STATE OF KANSAS, Appellee, v. TOMAS VEGA-FUENTES, Appellant.


SYLLABUS BY THE COURT

1. The interpretation of the Kansas Sentencing Guidelines Act is a question of law, and the appellate court's scope of review is unlimited.

2. The fundamental rule of statutory construction is that the intent of the legislature governs when that intent can be ascertained from the statute.

3. The general rule is that criminal statutes must be strictly construed in favor of the accused. Any reasonable doubt about the meaning is decided in favor of anyone subjected to the criminal statute. This rule of strict construction, however, is subordinate to the rule that judicial interpretation must be reasonable and sensible to effect legislative design and intent.

4. In construing statutes and determining legislative intent, several provisions of an act, in pari materia, must be construed together with a view of reconciling and bringing them into workable harmony if possible.

5. Construing K.S.A. 1994 Supp. 21-4711(a) together with K.S.A. 1994 Supp. 21-4710(d)(7), as part of an overall statutory scheme to determine criminal history classification, it is held that the legislature intended convictions for violations of municipal ordinances to be treated in the same manner as comparable misdemeanors for purposes of calculating criminal history, including aggregation under K.S.A. 1994 Supp. 21-4711(a).

Review of the judgment of the Court of Appeals in 24 Kan. App. 2d 93, 96, 942 P.2d 42 (1997). Appeal from Finney district court, J. STEPHEN NYSWONGER, judge. Judgment of the Court of Appeals reversing the district court in part is reversed. Judgment of the district court is affirmed in part, and the case is remanded to the Court of Appeals for further proceedings. Opinion filed March 6, 1998.

Lisa Nathanson, assistant appellate defender, argued the cause, and Thomas W. Bartee, assistant appellate defender, Steven R. Zinn, deputy appellate defender, and Jessica R. Kunen, chief appellate defender, were on the briefs for appellant.

Scott M. Schultz, assistant county attorney, argued the cause, and John P. Wheeler, Jr., county attorney, and Carla J. Stovall, attorney general, were with him on the brief for appellee.

The opinion of the court was delivered by

DAVIS, J.: This case comes before us upon petition for review and presents the question of whether appropriate municipal ordinance violations can be aggregated to constitute a person felony for criminal history purposes under K.S.A. 1994 Supp. 21-4711(a). We hold, contrary to the decision of the Court of Appeals in State v. Vega-Fuentes, 24 Kan.
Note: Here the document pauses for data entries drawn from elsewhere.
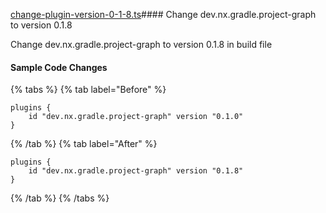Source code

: [change-plugin-version-0-1-8.ts](change-plugin-version-0-1-8.ts)#### Change dev.nx.gradle.project-graph to version 0.1.8

Change dev.nx.gradle.project-graph to version 0.1.8 in build file

#### Sample Code Changes

{% tabs %}
{% tab label="Before" %}

```{% fileName="build.gradle" %}
plugins {
	id "dev.nx.gradle.project-graph" version "0.1.0"
}
```

{% /tab %}
{% tab label="After" %}

```{% fileName="build.gradle" %}
plugins {
    id "dev.nx.gradle.project-graph" version "0.1.8"
}
```

{% /tab %}
{% /tabs %}
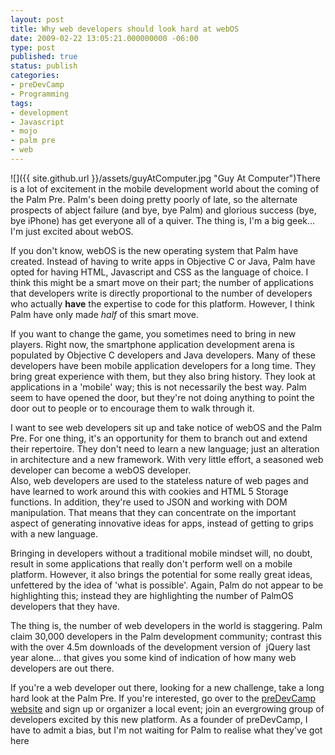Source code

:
 ```yaml
---
layout: post
title: Why web developers should look hard at webOS
date: 2009-02-22 13:05:21.000000000 -06:00
type: post
published: true
status: publish
categories:
- preDevCamp
- Programming
tags:
- development
- Javascript
- mojo
- palm pre
- web
---
```

![]({{ site.github.url }}/assets/guyAtComputer.jpg "Guy At Computer")There is a lot of excitement in the mobile development world about the coming of the Palm Pre. Palm's been doing pretty poorly of late, so the alternate prospects of abject failure (and bye, bye Palm) and glorious success (bye, bye iPhone) has get everyone all of a quiver. The thing is, I'm a big geek... I'm just excited about webOS.  

If you don't know, webOS is the new operating system that Palm have created. Instead of having to write apps in Objective C or Java, Palm have opted for having HTML, Javascript and CSS as the language of choice. I think this might be a smart move on their part; the number of applications that developers write is directly proportional to the number of developers who actually **have** the expertise to code for this platform. However, I think Palm have only made _half_ of this smart move.

If you want to change the game, you sometimes need to bring in new players. Right now, the smartphone application development arena is populated by Objective C developers and Java developers. Many of these developers have been mobile application developers for a long time. They bring great experience with them, but they also bring history. They look at applications in a 'mobile' way; this is not necessarily the best way. Palm seem to have opened the door, but they're not doing anything to point the door out to people or to encourage them to walk through it.

I want to see web developers sit up and take notice of webOS and the Palm Pre. For one thing, it's an opportunity for them to branch out and extend their repertoire. They don't need to learn a new language; just an alteration in architecture and a new framework. With very little effort, a seasoned web developer can become a webOS developer.  
Also, web developers are used to the stateless nature of web pages and have learned to work around this with cookies and HTML 5 Storage functions. In addition, they're used to JSON and working with DOM manipulation. That means that they can concentrate on the important aspect of generating innovative ideas for apps, instead of getting to grips with a new language.

Bringing in developers without a traditional mobile mindset will, no doubt, result in some applications that really don't perform well on a mobile platform. However, it also brings the potential for some really great ideas, unfettered by the idea of 'what is possible'. Again, Palm do not appear to be highlighting this; instead they are highlighting the number of PalmOS developers that they have.

The thing is, the number of web developers in the world is staggering. Palm claim 30,000 developers in the Palm development community; contrast this with the over 4.5m downloads of the development version of  jQuery last year alone... that gives you some kind of indication of how many web developers are out there.

If you're a web developer out there, looking for a new challenge, take a long hard look at the Palm Pre. If you're interested, go over to the [preDevCamp website](http://predevcamp.org) and sign up or organizer a local event; join an evergrowing group of developers excited by this new platform. As a founder of preDevCamp, I have to admit a bias, but I'm not waiting for Palm to realise what they've got here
App. 2d 93, 96, 942 P.2d 42 (1997), that appropriate municipal ordinance violations can be aggregated under K.S.A. 1994 Supp. 21-4711(a).

The defendant pled no contest to two counts of possession of cocaine with intent to sell. According to the factual basis set out for the pleas, the crimes were committed August 1, 1994. The trial court ordered a presentence investigation (PSI) report and set sentencing for July 28, 1995.

The defendant's PSI report indicated that he had two prior misdemeanor convictions, one for theft and one for battery, as well as three prior convictions for violations of municipal ordinances, one for battery, one for disorderly conduct in a club/tavern, and one for assault on a law enforcement officer. The misdemeanor battery, municipal ordinance battery violation, and municipal ordinance assault on a law enforcement officer violation were aggregated and converted to a one-person felony for purposes of criminal history pursuant to K.S.A. 1994 Supp. 21-4711(a). Thus, the defendant's criminal history was scored as category D.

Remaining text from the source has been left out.